In the land of her birth, her brother and sister were murdered. Both died at the hands of a government funded by U.S. tax dollars. She brought over the orphaned children, and together with her sister (who had emigrated years before and started a family of her own), they helped raise the kids.

She made sure that her own son was well-fed, had all the books he could read, and received plenty of Christmas presents.

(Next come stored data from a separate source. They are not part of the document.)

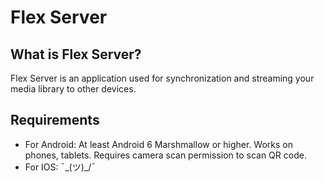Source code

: # Flex Server
## What is Flex Server?
Flex Server is an application used for synchronization and streaming your media library to other 
devices.
## Requirements
- For Android:
At least Android 6 Marshmallow or higher. Works on phones, tablets. Requires camera scan permission to scan QR code.
- For IOS:
¯\_(ツ)_/¯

She worked her way up from administrative jobs to management, and then moved on to government jobs. Before long, she was advising mayors on cultural matters and giving speeches at grand openings and forming subcommittees and chairing meetings.

Today, she owns two houses in the nicest part of town, using the real-estate knowledge she learned salvaging her ex-husband’s business. She has an office in City Hall, where she helps run her adopted city and is one of the leaders of the state. She has met with governors, senators, and former Presidents. Universities around the country pay her to give guest lectures.

It is far removed from the small village of her birth or the NYC apartment floors that she scoured or the runways she walked or the check-out line of the grocery store where she toiled. It is the American experience.

She is my mother, and today is her birthday. She remains my personal hero. 


Becoming a Trendsetter

In honor of Mother’s Day, allow me to give a shout out to all the moms across the blogosphere. Let me also take the time to make a plea to those who are considering becoming a mother through adoption.

My request is that you look south. There are plenty of Latino infants for you to choose from.

I know what you’re saying. Hispanic babies have simply not become fashion accessories like African or Asian infants have. This is true.

There are perfectly good orphans in Central America, but the celebrity moms and dads appear to swoop only into places like Vietnam and Mauritania. Can’t they take home just one adorable brown kid to complete their ethnic menagerie? I would think that, at the very least, Angelina Jolie would have snagged a Bolivian child in her relentless quest to form a toddler UN.

But alas, this has not happened, and Guatemala is a perpetual second to China when it comes to Americans going abroad for the offspring needs.

You can change all that. Look past the obvious cuteness of Asian babies. Decline that trip to a Pacific archipelago to see the latest batch of infants.

Instead, grab your husband/wife/partner and say, “Damn it, let’s get a Nicaraguan baby! Today!”

You won’t regret it.


My Master Plan Revealed

Early in our relationship, my last girlfriend received some advice from her mother. The cautionary statement came when my girlfriend informed her mother, a white Midwestern housewife, that I was Hispanic.

“My mom said, ‘Just remember. Those Latins love you, and then they leave you,’” my girlfriend told me.

That girlfriend is now my wife. As of last week, we have been together for 17 years. It’s clear that if I plan to love her and leave her, I must really be fucking with her head.